Firefox offers slower release cycle for business
By Nicole Kobie
Posted on 23 Sep 2011 at 09:33
Mozilla has unveiled plans to slow down its release schedule to help out businesses.
The Firefox maker sped up its release cycle to six-weekly iterations, following the lead of Google's Chrome, earlier this year.
The move sparked complaints from business users, who found it difficult to keep up and had problems with the version they were on reaching end-of-life and no longer getting security updates.
That wasn't helped by Mozilla community coordinator Asa Dotzler saying: "A minute spent making a corporate user happy can better be spent making many regular users happy."
Over time, and ESR will be less secure than the regular release of Firefox
The situation highlighted the difference between corporate user, that need longer to upgrade, and consumers.
"These groups — which include small & medium business, enterprise, academic, and government — want to continue to offer Mozilla products to their users, but they need a version of Firefox that gives them a longer support tail than what we currently offer," Mozilla said.
In response, the open-source development group started the Mozilla Enterprise User Working Group. Just a few weeks in, and it's already looking at creating an extended release cycle.
Essentially, business users would use an "Extended Support Release" version, which would be maintained for seven standard update cycles, meaning corporate users would only have to upgrade once every 42 weeks.
At that point, there would be a two cycle overlap between the new version and the old one before it is killed off, giving companies 12 weeks to sort out their upgrades.
If all goes to plan, the first ESR will arrive with Firefox 8 or 9. Companies that don't like the plan won't be left with any other options, however, as Firefox 3.6 - which is still being supported - will be moved to end of life after the first ESR, so corporate users must move to the new system.
Security problems
The solution fixes some problems, but raises others - notably in security.

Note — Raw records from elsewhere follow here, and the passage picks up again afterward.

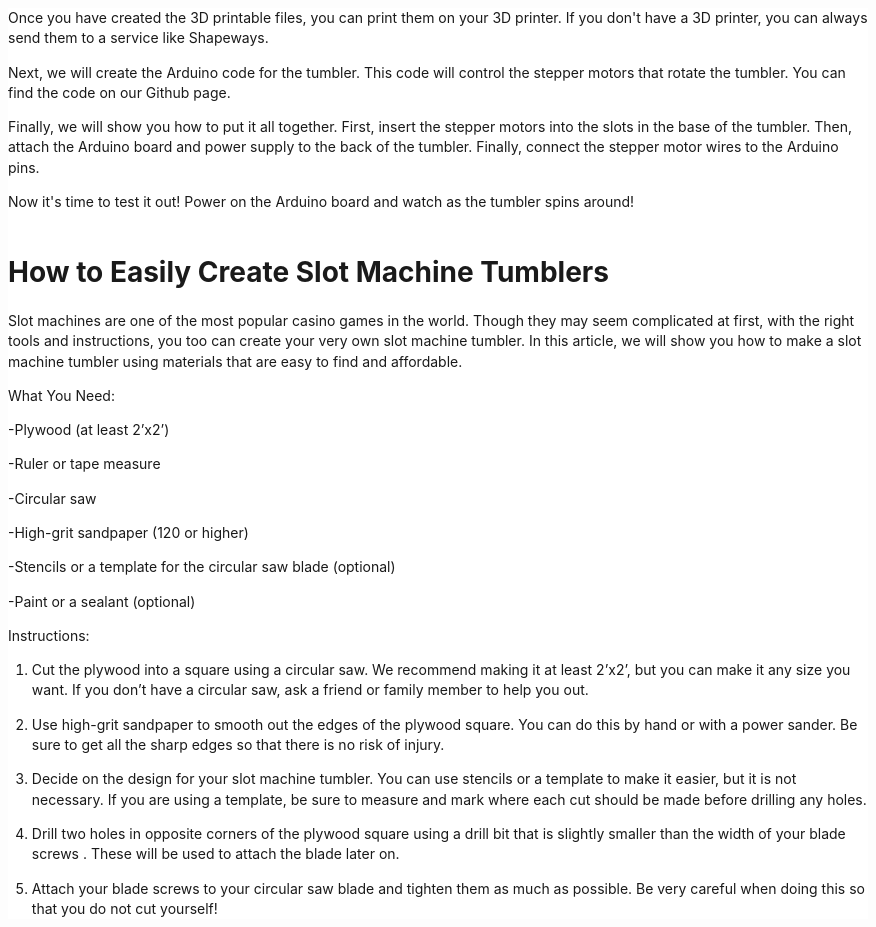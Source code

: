 Once you have created the 3D printable files, you can print them on your 3D printer. If you don't have a 3D printer, you can always send them to a service like Shapeways.

Next, we will create the Arduino code for the tumbler. This code will control the stepper motors that rotate the tumbler. You can find the code on our Github page.

 Finally, we will show you how to put it all together. First, insert the stepper motors into the slots in the base of the tumbler. Then, attach the Arduino board and power supply to the back of the tumbler. Finally, connect the stepper motor wires to the Arduino pins.

Now it's time to test it out! Power on the Arduino board and watch as the tumbler spins around!

#  How to Easily Create Slot Machine Tumblers

Slot machines are one of the most popular casino games in the world. Though they may seem complicated at first, with the right tools and instructions, you too can create your very own slot machine tumbler. In this article, we will show you how to make a slot machine tumbler using materials that are easy to find and affordable.

What You Need:

-Plywood (at least 2’x2’)

-Ruler or tape measure

-Circular saw

-High-grit sandpaper (120 or higher)

-Stencils or a template for the circular saw blade (optional)

-Paint or a sealant (optional)

Instructions:

1. Cut the plywood into a square using a circular saw. We recommend making it at least 2’x2’, but you can make it any size you want. If you don’t have a circular saw, ask a friend or family member to help you out.





2. Use high-grit sandpaper to smooth out the edges of the plywood square. You can do this by hand or with a power sander. Be sure to get all the sharp edges so that there is no risk of injury.



  3. Decide on the design for your slot machine tumbler. You can use stencils or a template to make it easier, but it is not necessary. If you are using a template, be sure to measure and mark where each cut should be made before drilling any holes.



 4. Drill two holes in opposite corners of the plywood square using a drill bit that is slightly smaller than the width of your blade screws . These will be used to attach the blade later on.



 5. Attach your blade screws to your circular saw blade and tighten them as much as possible. Be very careful when doing this so that you do not cut yourself!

"The ESR will not have the benefit of large scale testing by nightly and beta groups," Mozilla warned. "As a result, the potential for the introduction of bugs which affect ESR users will be greater, and that risk needs to be understood and accepted by groups that deploy it."
Mozilla said it would encourage organisations to help out by getting involved with testing the ESR.
"Over time, and ESR will be less secure than the regular release of Firefox, as new functionality will not be added at the same pace as Firefox, and only high-risk/impact security patches will be backported," Mozilla added. "It is important that organisations deploying this software understand and accept this."
Two lines at once?
Do Mozilla really intend to keep two lines running at once? Seems a crazy idea to me - am I being cynical in saying that after X months, they'll say "Well, we tried but it doesn't work?"
Frankly, even as a personal user I'd prefer to be on the proposed business cycle. I'm fed up of seeing plug-ins fail because Mozilla can't be bothered to design compatible software. The latest is Ancestry.com's image plug-in - Ancestry's technical guy implied that he was fed up chasing Mozilla's changes when the browser's user functionality was only changing in a minor fashion. As a result, we just get thrown back to dealing with .JPGs while Ancestry write something that doesn't use Mozilla's plug-in structure. Well, we're not quite back to that - I'm using IE again, where the IE "plug-in" works. So much for Mozilla's "My version number's bigger than yours..."
By AdrianB on 23 Sep 2011 ![]()
as i said my months back, this rapidly increasing version numbering will stop as soon as they 'catch-up' with Internet Explorer. its all about perception, they have decided that some people think ie must be better because its x numbers ahead
By kingct on 24 Sep 2011 ![]()
I think they must have listened to Darien on the podcast!